Tower of Power leader-founding member Emilio Castillo has a ready-made answer for anyone who asks him, “What do you think about this new ’70s trend?”

“I tell them, ‘If you hadn’t told me, I wouldn’t have noticed it was here,’ because it never left,” the saxophone player said recently, laughing during a stop on the venerable Oakland, Calif., band’s U.S. tour. “I make this kind of music because this is the kind I know how to make. And I know there’s a lot of people like myself who love this kind of music.”

Castillo has such an affinity for soul that, on the eve of entering the studio to record a new album for Epic, he abruptly pulled back and retooled the whole project.

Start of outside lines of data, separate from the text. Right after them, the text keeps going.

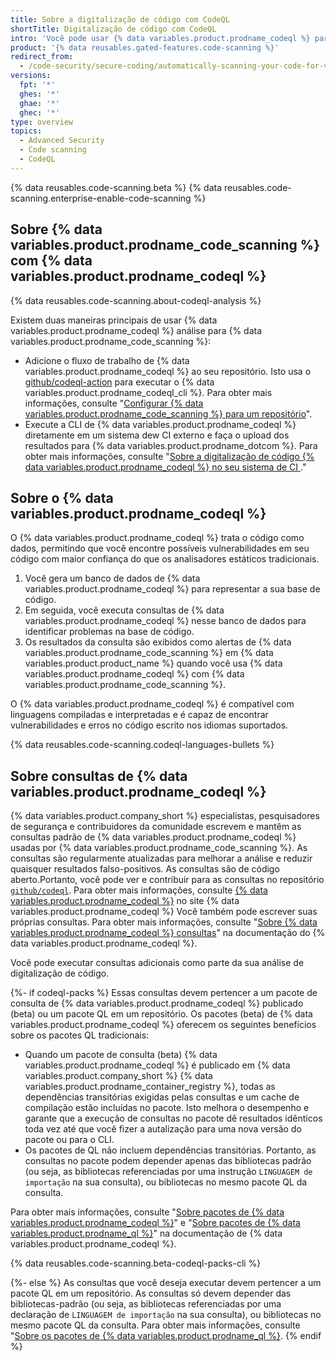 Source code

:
 ```yaml
---
title: Sobre a digitalização de código com CodeQL
shortTitle: Digitalização de código com CodeQL
intro: 'Você pode usar {% data variables.product.prodname_codeql %} para identificar vulnerabilidades e erros no seu código. Os resultados são exibidos como alertas de {% data variables.product.prodname_code_scanning %} em {% data variables.product.prodname_dotcom %}.'
product: '{% data reusables.gated-features.code-scanning %}'
redirect_from:
  - /code-security/secure-coding/automatically-scanning-your-code-for-vulnerabilities-and-errors/about-code-scanning-with-codeql
versions:
  fpt: '*'
  ghes: '*'
  ghae: '*'
  ghec: '*'
type: overview
topics:
  - Advanced Security
  - Code scanning
  - CodeQL
---
```


{% data reusables.code-scanning.beta %}
{% data reusables.code-scanning.enterprise-enable-code-scanning %}

## Sobre {% data variables.product.prodname_code_scanning %} com {% data variables.product.prodname_codeql %}

{% data reusables.code-scanning.about-codeql-analysis %}

Existem duas maneiras principais de usar {% data variables.product.prodname_codeql %} análise para {% data variables.product.prodname_code_scanning %}:

- Adicione o fluxo de trabalho de {% data variables.product.prodname_codeql %} ao seu repositório. Isto usa o [github/codeql-action](https://github.com/github/codeql-action/) para executar o {% data variables.product.prodname_codeql_cli %}. Para obter mais informações, consulte "[Configurar {% data variables.product.prodname_code_scanning %} para um repositório](/code-security/secure-coding/automatically-scanning-your-code-for-vulnerabilities-and-errors/setting-up-code-scanning-for-a-repository#setting-up-code-scanning-using-actions)".
- Execute a CLI de {% data variables.product.prodname_codeql %} diretamente em um sistema dew CI externo e faça o upload dos resultados para {% data variables.product.prodname_dotcom %}. Para obter mais informações, consulte "[Sobre a digitalização de código {% data variables.product.prodname_codeql %} no seu sistema de CI ](/code-security/secure-coding/using-codeql-code-scanning-with-your-existing-ci-system/about-codeql-code-scanning-in-your-ci-system)."

## Sobre o {% data variables.product.prodname_codeql %}

O {% data variables.product.prodname_codeql %} trata o código como dados, permitindo que você encontre possíveis vulnerabilidades em seu código com maior confiança do que os analisadores estáticos tradicionais.

1. Você gera um banco de dados de {% data variables.product.prodname_codeql %} para representar a sua base de código.
2. Em seguida, você executa consultas de {% data variables.product.prodname_codeql %} nesse banco de dados para identificar problemas na base de código.
3. Os resultados da consulta são exibidos como alertas de {% data variables.product.prodname_code_scanning %} em {% data variables.product.product_name %} quando você usa {% data variables.product.prodname_codeql %} com {% data variables.product.prodname_code_scanning %}.

O {% data variables.product.prodname_codeql %} é compatível com linguagens compiladas e interpretadas e é capaz de encontrar vulnerabilidades e erros no código escrito nos idiomas suportados.

{% data reusables.code-scanning.codeql-languages-bullets %}

## Sobre consultas de {% data variables.product.prodname_codeql %}

{% data variables.product.company_short %} especialistas, pesquisadores de segurança e contribuidores da comunidade escrevem e mantêm as consultas padrão de {% data variables.product.prodname_codeql %} usadas por {% data variables.product.prodname_code_scanning %}. As consultas são regularmente atualizadas para melhorar a análise e reduzir quaisquer resultados falso-positivos. As consultas são de código aberto.Portanto, você pode ver e contribuir para as consultas no repositório [`github/codeql`](https://github.com/github/codeql). Para obter mais informações, consulte [{% data variables.product.prodname_codeql %}](https://codeql.github.com/) no site {% data variables.product.prodname_codeql %} Você também pode escrever suas próprias consultas. Para obter mais informações, consulte "[Sobre {% data variables.product.prodname_codeql %} consultas](https://codeql.github.com/docs/writing-codeql-queries/about-codeql-queries/)" na documentação do {% data variables.product.prodname_codeql %}.

Você pode executar consultas adicionais como parte da sua análise de digitalização de código.

{%- if codeql-packs %}
Essas consultas devem pertencer a um pacote de consulta de {% data variables.product.prodname_codeql %} publicado (beta) ou um pacote QL em um repositório. Os pacotes (beta) de {% data variables.product.prodname_codeql %} oferecem os seguintes benefícios sobre os pacotes QL tradicionais:

- Quando um pacote de consulta (beta) {% data variables.product.prodname_codeql %} é publicado em {% data variables.product.company_short %} {% data variables.product.prodname_container_registry %}, todas as dependências transitórias exigidas pelas consultas e um cache de compilação estão incluídas no pacote. Isto melhora o desempenho e garante que a execução de consultas no pacote dê resultados idênticos toda vez até que você fizer a autalização para uma nova versão do pacote ou para o CLI.
- Os pacotes de QL não incluem dependências transitórias. Portanto, as consultas no pacote podem depender apenas das bibliotecas padrão (ou seja, as bibliotecas referenciadas por uma instrução `LINGUAGEM de importação` na sua consulta), ou bibliotecas no mesmo pacote QL da consulta.

Para obter mais informações, consulte "[Sobre pacotes de {% data variables.product.prodname_codeql %}](https://codeql.github.com/docs/codeql-cli/about-codeql-packs/)" e "[Sobre pacotes de {% data variables.product.prodname_ql %}](https://codeql.github.com/docs/codeql-cli/about-ql-packs/)" na documentação de {% data variables.product.prodname_codeql %}.

{% data reusables.code-scanning.beta-codeql-packs-cli %}

{%- else %}
As consultas que você deseja executar devem pertencer a um pacote QL em um repositório. As consultas só devem depender das bibliotecas-padrão (ou seja, as bibliotecas referenciadas por uma declaração de `LINGUAGEM de importação` na sua consulta), ou bibliotecas no mesmo pacote QL da consulta. Para obter mais informações, consulte "[Sobre os pacotes de {% data variables.product.prodname_ql %}](https://codeql.github.com/docs/codeql-cli/about-ql-packs/).
{% endif %}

He wanted to make “a great soul music record,” like the ones from Tower of Power’s glory days in the ’70s, and that meant going with a more true-blue soul singer. The result is Tower of Power’s third Epic album, “Souled Out” (released Aug. 15), which features new lead singer Brent Carter, plus new drummer Herman Matthews and three newcomers in the horn section – Barry Danielian, Bill Churchville and David Mann.

The hard part was asking vocalist Tom Bowes to step aside after six years.

“I just told him, ‘We’re looking to do something different this time, and I don’t want to sneak around behind your back and try to find the ultimate singer,’ ” Castillo said. “I said, ‘I’m gonna tell you right up front, I’m looking for somebody and I need your help until I find him.’ He was gracious enough to stick around until we found Brent Carter.”

Carter’s resume includes backup work with Regina Belle and BeBe & CeCe Winans. He’s no Lenny Williams, who was there during Tower of Power’s greatest chart success (“You’re Still a Young Man,” “So Very Hard to Go,” and “Don’t Change Horses (In the Middle of the Stream)”), but Carter does help them get back on the soul track.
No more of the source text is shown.